Set down every entry again word for word, please, but skip the pictures.

## GIVEN RECORDS
-------------------------

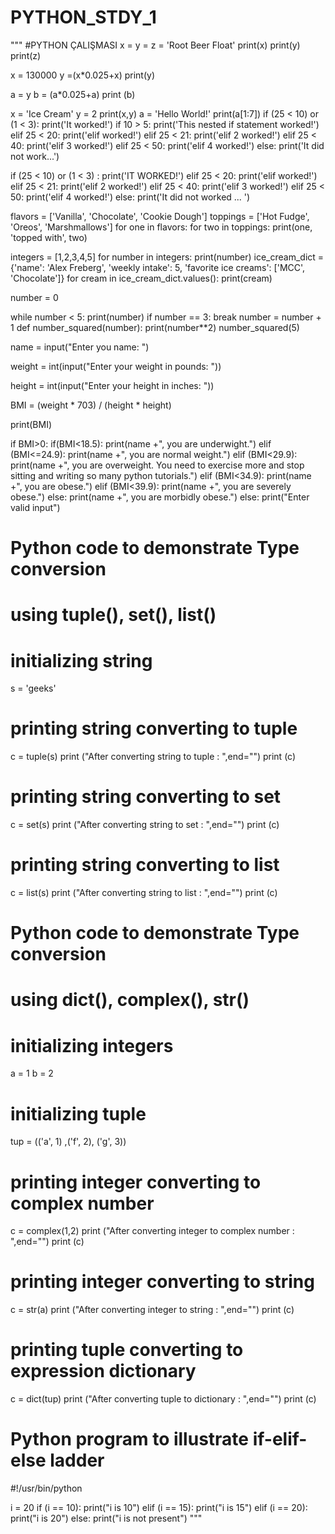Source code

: # PYTHON_STDY_1
"""
#PYTHON ÇALIŞMASI 
x = y = z = 'Root Beer Float'
print(x)
print(y)
print(z)

x = 130000 
y =(x*0.025+x)
print(y) 

a = y
b = (a*0.025+a)
print (b)

x = 'Ice Cream'
y = 2
print(x,y)
a = 'Hello World!'
print(a[1:7]) 
 if (25 < 10) or (1 < 3):
    print('It worked!')
    if 10 > 5:
        print('This nested if statement worked!')
elif 25 < 20:
    print('elif worked!')
elif 25 < 21:
    print('elif 2 worked!')
elif 25 < 40:
    print('elif 3 worked!')
elif 25 < 50:
    print('elif 4 worked!')
else:
    print('It did not work...')

if (25 < 10) or (1 < 3) :
    print('IT WORKED!')
elif 25 < 20:
    print('elif worked!')
elif 25 < 21:
    print('elif 2 worked!')
elif 25 < 40:
    print('elif 3 worked!')
elif 25 < 50: 
    print('elif 4 worked!')
else: 
    print('It did not worked ... ')

flavors = ['Vanilla', 'Chocolate', 'Cookie Dough']
toppings = ['Hot Fudge', 'Oreos', 'Marshmallows']
for one in flavors:
    for two in toppings:
        print(one, 'topped with', two)

integers = [1,2,3,4,5]
for number in integers:
    print(number) 
ice_cream_dict = {'name': 'Alex Freberg', 'weekly intake': 5, 'favorite ice creams': ['MCC', 'Chocolate']}
for cream in ice_cream_dict.values():
    print(cream)

number = 0

while number < 5:
    print(number)
    if number == 3:
        break
    number = number + 1
def number_squared(number):
    print(number**2)
number_squared(5)

name = input("Enter you name: ")

weight = int(input("Enter your weight in pounds: "))

height = int(input("Enter your height in inches: "))

BMI = (weight * 703) / (height * height)

print(BMI)

if BMI>0:
    if(BMI<18.5):
        print(name +", you are underwight.")
    elif (BMI<=24.9):
        print(name +", you are normal weight.")
    elif (BMI<29.9):
        print(name +", you are overweight. You need to exercise more and stop sitting and writing so many python tutorials.")
    elif (BMI<34.9):
        print(name +", you are obese.")
    elif (BMI<39.9):
        print(name +", you are severely obese.")
    else:
        print(name +", you are morbidly obese.")
else:
    print("Enter valid input")

# Python code to demonstrate Type conversion
# using  tuple(), set(), list()
  
# initializing string
s = 'geeks'
  
# printing string converting to tuple
c = tuple(s)
print ("After converting string to tuple : ",end="")
print (c)
  
# printing string converting to set
c = set(s)
print ("After converting string to set : ",end="")
print (c)
  
# printing string converting to list
c = list(s)
print ("After converting string to list : ",end="")
print (c)

# Python code to demonstrate Type conversion
# using  dict(), complex(), str()
  
# initializing integers
a = 1
b = 2
  
# initializing tuple
tup = (('a', 1) ,('f', 2), ('g', 3))
  
# printing integer converting to complex number
c = complex(1,2)
print ("After converting integer to complex number : ",end="")
print (c)
  
# printing integer converting to string
c = str(a)
print ("After converting integer to string : ",end="")
print (c)
  
# printing tuple converting to expression dictionary
c = dict(tup)
print ("After converting tuple to dictionary : ",end="")
print (c)

# Python program to illustrate if-elif-else ladder
#!/usr/bin/python
 
i = 20
if (i == 10):
    print("i is 10")
elif (i == 15):
    print("i is 15")
elif (i == 20):
    print("i is 20") 
else:
    print("i is not present")
"""

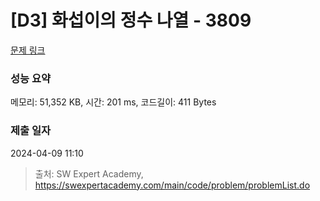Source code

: # [D3] 화섭이의 정수 나열 - 3809 

[문제 링크](https://swexpertacademy.com/main/code/problem/problemDetail.do?contestProbId=AWHz7xD6A20DFAVB) 

### 성능 요약

메모리: 51,352 KB, 시간: 201 ms, 코드길이: 411 Bytes

### 제출 일자

2024-04-09 11:10



> 출처: SW Expert Academy, https://swexpertacademy.com/main/code/problem/problemList.do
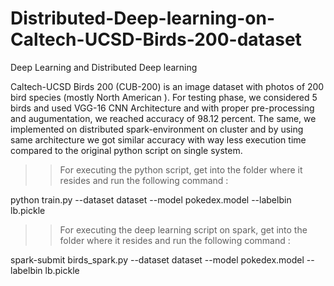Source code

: # Distributed-Deep-learning-on-Caltech-UCSD-Birds-200-dataset
Deep Learning and Distributed Deep learning

Caltech-UCSD Birds 200 (CUB-200) is an image dataset with photos of 200 bird species (mostly North American ). For testing phase, we considered 5 birds and used VGG-16 CNN Architecture and with proper pre-processing and augumentation, we reached accuracy of 98.12 percent. The same, we implemented on distributed spark-environment on cluster and by using same architecture we got similar accuracy with way less execution time compared to the original python script on single system.


>> For executing the python script, get into the folder where it resides and run the following command :

python train.py --dataset dataset --model pokedex.model --labelbin lb.pickle

>> For executing the deep learning script on spark, get into the folder where it resides and run the following command :

 spark-submit birds_spark.py --dataset dataset --model pokedex.model --labelbin lb.pickle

-------------------------

## OUTPUT FOR THIS EXERCISE
Source code

: # PYTHON_STDY_1
"""
#PYTHON ÇALIŞMASI 
x = y = z = 'Root Beer Float'
print(x)
print(y)
print(z)

x = 130000 
y =(x*0.025+x)
print(y) 

a = y
b = (a*0.025+a)
print (b)

x = 'Ice Cream'
y = 2
print(x,y)
a = 'Hello World!'
print(a[1:7]) 
 if (25 < 10) or (1 < 3):
    print('It worked!')
    if 10 > 5:
        print('This nested if statement worked!')
elif 25 < 20:
    print('elif worked!')
elif 25 < 21:
    print('elif 2 worked!')
elif 25 < 40:
    print('elif 3 worked!')
elif 25 < 50:
    print('elif 4 worked!')
else:
    print('It did not work...')

if (25 < 10) or (1 < 3) :
    print('IT WORKED!')
elif 25 < 20:
    print('elif worked!')
elif 25 < 21:
    print('elif 2 worked!')
elif 25 < 40:
    print('elif 3 worked!')
elif 25 < 50: 
    print('elif 4 worked!')
else: 
    print('It did not worked ... ')

flavors = ['Vanilla', 'Chocolate', 'Cookie Dough']
toppings = ['Hot Fudge', 'Oreos', 'Marshmallows']
for one in flavors:
    for two in toppings:
        print(one, 'topped with', two)

integers = [1,2,3,4,5]
for number in integers:
    print(number) 
ice_cream_dict = {'name': 'Alex Freberg', 'weekly intake': 5, 'favorite ice creams': ['MCC', 'Chocolate']}
for cream in ice_cream_dict.values():
    print(cream)

number = 0

while number < 5:
    print(number)
    if number == 3:
        break
    number = number + 1
def number_squared(number):
    print(number**2)
number_squared(5)

name = input("Enter you name: ")

weight = int(input("Enter your weight in pounds: "))

height = int(input("Enter your height in inches: "))

BMI = (weight * 703) / (height * height)

print(BMI)

if BMI>0:
    if(BMI<18.5):
        print(name +", you are underwight.")
    elif (BMI<=24.9):
        print(name +", you are normal weight.")
    elif (BMI<29.9):
        print(name +", you are overweight. You need to exercise more and stop sitting and writing so many python tutorials.")
    elif (BMI<34.9):
        print(name +", you are obese.")
    elif (BMI<39.9):
        print(name +", you are severely obese.")
    else:
        print(name +", you are morbidly obese.")
else:
    print("Enter valid input")

# Python code to demonstrate Type conversion
# using  tuple(), set(), list()
  
# initializing string
s = 'geeks'
  
# printing string converting to tuple
c = tuple(s)
print ("After converting string to tuple : ",end="")
print (c)
  
# printing string converting to set
c = set(s)
print ("After converting string to set : ",end="")
print (c)
  
# printing string converting to list
c = list(s)
print ("After converting string to list : ",end="")
print (c)

# Python code to demonstrate Type conversion
# using  dict(), complex(), str()
  
# initializing integers
a = 1
b = 2
  
# initializing tuple
tup = (('a', 1) ,('f', 2), ('g', 3))
  
# printing integer converting to complex number
c = complex(1,2)
print ("After converting integer to complex number : ",end="")
print (c)
  
# printing integer converting to string
c = str(a)
print ("After converting integer to string : ",end="")
print (c)
  
# printing tuple converting to expression dictionary
c = dict(tup)
print ("After converting tuple to dictionary : ",end="")
print (c)

# Python program to illustrate if-elif-else ladder
#!/usr/bin/python
 
i = 20
if (i == 10):
    print("i is 10")
elif (i == 15):
    print("i is 15")
elif (i == 20):
    print("i is 20") 
else:
    print("i is not present")
"""

Source code

: # [D3] 화섭이의 정수 나열 - 3809 

[문제 링크](https://swexpertacademy.com/main/code/problem/problemDetail.do?contestProbId=AWHz7xD6A20DFAVB) 

### 성능 요약

메모리: 51,352 KB, 시간: 201 ms, 코드길이: 411 Bytes

### 제출 일자

2024-04-09 11:10



> 출처: SW Expert Academy, https://swexpertacademy.com/main/code/problem/problemList.do
Source code

: # Distributed-Deep-learning-on-Caltech-UCSD-Birds-200-dataset
Deep Learning and Distributed Deep learning

Caltech-UCSD Birds 200 (CUB-200) is an image dataset with photos of 200 bird species (mostly North American ). For testing phase, we considered 5 birds and used VGG-16 CNN Architecture and with proper pre-processing and augumentation, we reached accuracy of 98.12 percent. The same, we implemented on distributed spark-environment on cluster and by using same architecture we got similar accuracy with way less execution time compared to the original python script on single system.


>> For executing the python script, get into the folder where it resides and run the following command :

python train.py --dataset dataset --model pokedex.model --labelbin lb.pickle

>> For executing the deep learning script on spark, get into the folder where it resides and run the following command :

 spark-submit birds_spark.py --dataset dataset --model pokedex.model --labelbin lb.pickle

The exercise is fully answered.